Malawians have since 2004 been forced to service a total of K30 billion (US$94.4 million) in foreign debts for funds acquired to implement non-existent and stalled projects, which have not benefited citizens, Centre for Social Concern (CfSC) has revealed.
The projects in question include the construction of the Zomba-Jali-Phalombe-Chitakale Road which has seen a total of six loans amounting to US$58.26 million (almost K18.93 billion) approved by Parliament since 2004 and Phalombe District Hospital whose loan amounting to $7 million (K2.3 billion) was approved in 2010.

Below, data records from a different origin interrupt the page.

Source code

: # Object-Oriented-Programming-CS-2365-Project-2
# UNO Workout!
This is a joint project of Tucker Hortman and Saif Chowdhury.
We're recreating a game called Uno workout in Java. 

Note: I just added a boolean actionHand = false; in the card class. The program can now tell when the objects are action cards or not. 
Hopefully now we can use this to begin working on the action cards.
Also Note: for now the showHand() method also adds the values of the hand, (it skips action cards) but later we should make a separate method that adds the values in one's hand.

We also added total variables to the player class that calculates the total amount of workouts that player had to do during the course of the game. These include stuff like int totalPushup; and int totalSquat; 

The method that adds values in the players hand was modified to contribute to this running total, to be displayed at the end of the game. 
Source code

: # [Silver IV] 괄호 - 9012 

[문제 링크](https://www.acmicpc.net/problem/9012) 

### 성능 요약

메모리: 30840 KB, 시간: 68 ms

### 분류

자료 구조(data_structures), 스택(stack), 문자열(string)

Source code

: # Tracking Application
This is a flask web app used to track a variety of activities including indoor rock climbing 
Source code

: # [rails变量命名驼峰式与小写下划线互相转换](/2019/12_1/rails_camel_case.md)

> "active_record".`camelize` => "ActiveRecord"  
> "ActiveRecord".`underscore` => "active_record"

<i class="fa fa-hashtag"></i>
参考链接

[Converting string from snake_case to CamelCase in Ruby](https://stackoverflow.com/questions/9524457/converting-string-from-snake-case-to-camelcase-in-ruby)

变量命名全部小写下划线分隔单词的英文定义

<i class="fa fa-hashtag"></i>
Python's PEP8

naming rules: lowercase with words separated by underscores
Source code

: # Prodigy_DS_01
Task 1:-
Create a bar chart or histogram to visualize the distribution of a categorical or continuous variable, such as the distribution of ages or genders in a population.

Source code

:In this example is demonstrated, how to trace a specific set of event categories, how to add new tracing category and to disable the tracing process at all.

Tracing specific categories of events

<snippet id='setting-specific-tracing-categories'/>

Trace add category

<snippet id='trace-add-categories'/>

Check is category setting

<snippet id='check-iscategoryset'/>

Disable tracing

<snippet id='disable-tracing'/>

According to the CfSC report entitled The Paradox of Continuous Foreign Borrowing in a Rash of Stalled Debt Sponsored Projects the Zomba-Chitakale Road got its first loan of $21.06 million (K6.8bn) in 2004 from Kuwait, then another $7 million (K2.3bn) from the World Bank in 2005 before getting another $10 million (K3.25bn) from the same bank.
Yet in 2011 Parliament approved three loans for the same road amounting to US$19.2 million (almost K6.42bn) from Arab Bank for Economic Development in Africa (Badea), the Kuwait Fund for Arabic Development and Opec Fund for International Development.
In the just ended budget session, Parliament has again approved a further K3.4 billion with the project title now reading Zomba-Jali-Kamwendo-Phalombe-Chitakale Road thereby making the road once it is completed to cost taxpayers a total of K22.17 billion.
Minister of Finance spokesperson Nations Msowoya said although there have been challenges to some of the cited projects, almost all the projects are still in progress and none has been abandoned.
Said Msowoya: “In all these projects the government is dealing with foreign creditors and in this case more than three who have their own processes and procedures which have to be appreciated.